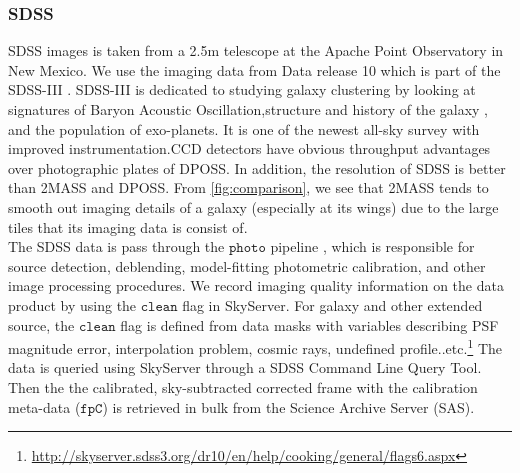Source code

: \documentclass[5p]{elsarticle}
\begin{document}
	\subsubsection{SDSS}
	SDSS images is taken from a 	2.5m telescope at the Apache Point Observatory in New Mexico. We use the imaging data from Data release 10 which is part of the SDSS-III . SDSS-III is dedicated to studying galaxy clustering by looking at signatures of Baryon Acoustic Oscillation,structure and history of the galaxy , and the population of exo-planets. %
	 It is  one of the newest all-sky survey with improved instrumentation.CCD detectors have obvious throughput advantages over photographic plates of DPOSS. In addition, the resolution of SDSS is better than 2MASS and DPOSS.  From \autoref{fig:comparison}, we see that 2MASS tends to smooth out imaging details of a galaxy (especially at its wings)  due to the large tiles that its imaging data is consist of.
\\
\indent The SDSS data is pass through the $\texttt{photo}$ pipeline%
	 , which is responsible for source detection, deblending, model-fitting photometric calibration, and other image processing procedures. We record imaging quality information on the data product by using the $\texttt{clean}$ flag in SkyServer. For galaxy and other extended source, the $\texttt{clean}$ flag is defined from data masks with variables describing PSF magnitude error,  interpolation problem,  cosmic rays, undefined profile..etc.\footnote{\url{http://skyserver.sdss3.org/dr10/en/help/cooking/general/flags6.aspx}}
The data is queried using SkyServer through a SDSS Command Line Query Tool. Then the the calibrated, sky-subtracted corrected frame with the calibration meta-data ($\texttt{fpC}$) is retrieved in bulk from the Science Archive Server (SAS). 
\end{document}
****
- [WHAT YOU HAVE TO DO]
Copy all lines of the records that have the string "texttt" in them.

- [ANSWER]
\indent The SDSS data is pass through the $\texttt{photo}$ pipeline%
	 , which is responsible for source detection, deblending, model-fitting photometric calibration, and other image processing procedures. We record imaging quality information on the data product by using the $\texttt{clean}$ flag in SkyServer. For galaxy and other extended source, the $\texttt{clean}$ flag is defined from data masks with variables describing PSF magnitude error,  interpolation problem,  cosmic rays, undefined profile..etc.\footnote{\url{http://skyserver.sdss3.org/dr10/en/help/cooking/general/flags6.aspx}}
The data is queried using SkyServer through a SDSS Command Line Query Tool. Then the the calibrated, sky-subtracted corrected frame with the calibration meta-data ($\texttt{fpC}$) is retrieved in bulk from the Science Archive Server (SAS). 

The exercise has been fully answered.